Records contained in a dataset
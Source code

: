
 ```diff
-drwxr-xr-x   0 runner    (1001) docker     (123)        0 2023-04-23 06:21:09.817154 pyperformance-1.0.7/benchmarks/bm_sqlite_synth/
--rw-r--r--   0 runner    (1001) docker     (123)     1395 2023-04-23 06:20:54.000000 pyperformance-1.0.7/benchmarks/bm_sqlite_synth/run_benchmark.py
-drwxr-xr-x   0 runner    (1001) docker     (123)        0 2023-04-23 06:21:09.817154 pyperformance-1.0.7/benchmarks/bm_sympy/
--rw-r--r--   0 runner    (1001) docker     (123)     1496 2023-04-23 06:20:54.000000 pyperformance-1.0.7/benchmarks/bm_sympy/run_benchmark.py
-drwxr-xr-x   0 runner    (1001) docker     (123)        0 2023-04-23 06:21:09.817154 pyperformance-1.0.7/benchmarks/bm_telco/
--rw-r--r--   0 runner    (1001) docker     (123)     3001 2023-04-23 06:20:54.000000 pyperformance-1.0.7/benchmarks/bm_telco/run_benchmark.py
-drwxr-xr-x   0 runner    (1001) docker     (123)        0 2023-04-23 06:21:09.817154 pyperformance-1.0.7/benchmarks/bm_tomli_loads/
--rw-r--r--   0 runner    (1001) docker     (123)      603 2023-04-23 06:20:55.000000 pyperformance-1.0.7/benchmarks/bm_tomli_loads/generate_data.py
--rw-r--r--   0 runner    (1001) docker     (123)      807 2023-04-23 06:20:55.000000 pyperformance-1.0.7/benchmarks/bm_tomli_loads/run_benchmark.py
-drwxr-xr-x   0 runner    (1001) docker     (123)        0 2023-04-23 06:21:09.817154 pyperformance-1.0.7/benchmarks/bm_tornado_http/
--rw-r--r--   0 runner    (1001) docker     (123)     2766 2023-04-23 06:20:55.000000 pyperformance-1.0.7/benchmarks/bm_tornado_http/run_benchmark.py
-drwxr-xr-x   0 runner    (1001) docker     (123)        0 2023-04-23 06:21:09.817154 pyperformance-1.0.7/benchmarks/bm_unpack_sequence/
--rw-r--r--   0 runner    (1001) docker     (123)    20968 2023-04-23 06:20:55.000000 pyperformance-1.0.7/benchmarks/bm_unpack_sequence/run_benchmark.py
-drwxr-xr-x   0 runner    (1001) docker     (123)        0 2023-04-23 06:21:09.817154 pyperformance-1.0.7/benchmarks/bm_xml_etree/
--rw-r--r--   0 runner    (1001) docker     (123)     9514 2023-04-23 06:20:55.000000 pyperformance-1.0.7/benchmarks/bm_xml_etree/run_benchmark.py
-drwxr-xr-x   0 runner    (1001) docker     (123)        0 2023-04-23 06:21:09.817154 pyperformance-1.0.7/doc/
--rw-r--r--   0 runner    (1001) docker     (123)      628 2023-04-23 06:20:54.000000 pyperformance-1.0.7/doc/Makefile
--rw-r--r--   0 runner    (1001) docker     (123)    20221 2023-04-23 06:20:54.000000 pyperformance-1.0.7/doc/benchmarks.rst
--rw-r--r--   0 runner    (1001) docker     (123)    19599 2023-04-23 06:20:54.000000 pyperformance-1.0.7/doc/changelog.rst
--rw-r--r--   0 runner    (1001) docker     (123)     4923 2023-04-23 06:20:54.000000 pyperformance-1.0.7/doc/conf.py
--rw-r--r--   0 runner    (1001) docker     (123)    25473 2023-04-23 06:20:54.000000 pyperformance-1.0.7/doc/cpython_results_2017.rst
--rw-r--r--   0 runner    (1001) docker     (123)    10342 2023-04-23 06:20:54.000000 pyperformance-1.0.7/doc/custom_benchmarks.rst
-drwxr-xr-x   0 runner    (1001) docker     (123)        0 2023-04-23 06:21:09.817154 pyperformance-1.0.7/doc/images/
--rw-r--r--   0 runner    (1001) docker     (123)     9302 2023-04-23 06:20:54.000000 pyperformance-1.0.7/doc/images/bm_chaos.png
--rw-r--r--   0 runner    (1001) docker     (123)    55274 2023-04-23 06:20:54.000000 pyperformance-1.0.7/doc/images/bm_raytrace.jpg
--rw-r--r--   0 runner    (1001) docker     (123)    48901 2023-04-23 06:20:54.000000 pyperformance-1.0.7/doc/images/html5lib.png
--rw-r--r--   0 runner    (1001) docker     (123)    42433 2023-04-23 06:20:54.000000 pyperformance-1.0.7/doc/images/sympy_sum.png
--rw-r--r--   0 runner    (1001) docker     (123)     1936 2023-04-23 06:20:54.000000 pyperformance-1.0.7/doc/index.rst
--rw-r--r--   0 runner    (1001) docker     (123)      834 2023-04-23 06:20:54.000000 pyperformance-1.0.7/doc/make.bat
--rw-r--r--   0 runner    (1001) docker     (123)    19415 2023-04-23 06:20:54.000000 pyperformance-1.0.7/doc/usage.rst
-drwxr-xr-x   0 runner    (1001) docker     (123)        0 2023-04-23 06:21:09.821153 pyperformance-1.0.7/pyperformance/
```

--- Your instructions ---
This exercise needs each record retyped exactly as shown.

--- Reply ---
Source code

:
 ```diff
-drwxr-xr-x   0 runner    (1001) docker     (123)        0 2023-04-23 06:21:09.817154 pyperformance-1.0.7/benchmarks/bm_sqlite_synth/
--rw-r--r--   0 runner    (1001) docker     (123)     1395 2023-04-23 06:20:54.000000 pyperformance-1.0.7/benchmarks/bm_sqlite_synth/run_benchmark.py
-drwxr-xr-x   0 runner    (1001) docker     (123)        0 2023-04-23 06:21:09.817154 pyperformance-1.0.7/benchmarks/bm_sympy/
--rw-r--r--   0 runner    (1001) docker     (123)     1496 2023-04-23 06:20:54.000000 pyperformance-1.0.7/benchmarks/bm_sympy/run_benchmark.py
-drwxr-xr-x   0 runner    (1001) docker     (123)        0 2023-04-23 06:21:09.817154 pyperformance-1.0.7/benchmarks/bm_telco/
--rw-r--r--   0 runner    (1001) docker     (123)     3001 2023-04-23 06:20:54.000000 pyperformance-1.0.7/benchmarks/bm_telco/run_benchmark.py
-drwxr-xr-x   0 runner    (1001) docker     (123)        0 2023-04-23 06:21:09.817154 pyperformance-1.0.7/benchmarks/bm_tomli_loads/
--rw-r--r--   0 runner    (1001) docker     (123)      603 2023-04-23 06:20:55.000000 pyperformance-1.0.7/benchmarks/bm_tomli_loads/generate_data.py
--rw-r--r--   0 runner    (1001) docker     (123)      807 2023-04-23 06:20:55.000000 pyperformance-1.0.7/benchmarks/bm_tomli_loads/run_benchmark.py
-drwxr-xr-x   0 runner    (1001) docker     (123)        0 2023-04-23 06:21:09.817154 pyperformance-1.0.7/benchmarks/bm_tornado_http/
--rw-r--r--   0 runner    (1001) docker     (123)     2766 2023-04-23 06:20:55.000000 pyperformance-1.0.7/benchmarks/bm_tornado_http/run_benchmark.py
-drwxr-xr-x   0 runner    (1001) docker     (123)        0 2023-04-23 06:21:09.817154 pyperformance-1.0.7/benchmarks/bm_unpack_sequence/
--rw-r--r--   0 runner    (1001) docker     (123)    20968 2023-04-23 06:20:55.000000 pyperformance-1.0.7/benchmarks/bm_unpack_sequence/run_benchmark.py
-drwxr-xr-x   0 runner    (1001) docker     (123)        0 2023-04-23 06:21:09.817154 pyperformance-1.0.7/benchmarks/bm_xml_etree/
--rw-r--r--   0 runner    (1001) docker     (123)     9514 2023-04-23 06:20:55.000000 pyperformance-1.0.7/benchmarks/bm_xml_etree/run_benchmark.py
-drwxr-xr-x   0 runner    (1001) docker     (123)        0 2023-04-23 06:21:09.817154 pyperformance-1.0.7/doc/
--rw-r--r--   0 runner    (1001) docker     (123)      628 2023-04-23 06:20:54.000000 pyperformance-1.0.7/doc/Makefile
--rw-r--r--   0 runner    (1001) docker     (123)    20221 2023-04-23 06:20:54.000000 pyperformance-1.0.7/doc/benchmarks.rst
--rw-r--r--   0 runner    (1001) docker     (123)    19599 2023-04-23 06:20:54.000000 pyperformance-1.0.7/doc/changelog.rst
--rw-r--r--   0 runner    (1001) docker     (123)     4923 2023-04-23 06:20:54.000000 pyperformance-1.0.7/doc/conf.py
--rw-r--r--   0 runner    (1001) docker     (123)    25473 2023-04-23 06:20:54.000000 pyperformance-1.0.7/doc/cpython_results_2017.rst
--rw-r--r--   0 runner    (1001) docker     (123)    10342 2023-04-23 06:20:54.000000 pyperformance-1.0.7/doc/custom_benchmarks.rst
-drwxr-xr-x   0 runner    (1001) docker     (123)        0 2023-04-23 06:21:09.817154 pyperformance-1.0.7/doc/images/
--rw-r--r--   0 runner    (1001) docker     (123)     9302 2023-04-23 06:20:54.000000 pyperformance-1.0.7/doc/images/bm_chaos.png
--rw-r--r--   0 runner    (1001) docker     (123)    55274 2023-04-23 06:20:54.000000 pyperformance-1.0.7/doc/images/bm_raytrace.jpg
--rw-r--r--   0 runner    (1001) docker     (123)    48901 2023-04-23 06:20:54.000000 pyperformance-1.0.7/doc/images/html5lib.png
--rw-r--r--   0 runner    (1001) docker     (123)    42433 2023-04-23 06:20:54.000000 pyperformance-1.0.7/doc/images/sympy_sum.png
--rw-r--r--   0 runner    (1001) docker     (123)     1936 2023-04-23 06:20:54.000000 pyperformance-1.0.7/doc/index.rst
--rw-r--r--   0 runner    (1001) docker     (123)      834 2023-04-23 06:20:54.000000 pyperformance-1.0.7/doc/make.bat
--rw-r--r--   0 runner    (1001) docker     (123)    19415 2023-04-23 06:20:54.000000 pyperformance-1.0.7/doc/usage.rst
-drwxr-xr-x   0 runner    (1001) docker     (123)        0 2023-04-23 06:21:09.821153 pyperformance-1.0.7/pyperformance/
```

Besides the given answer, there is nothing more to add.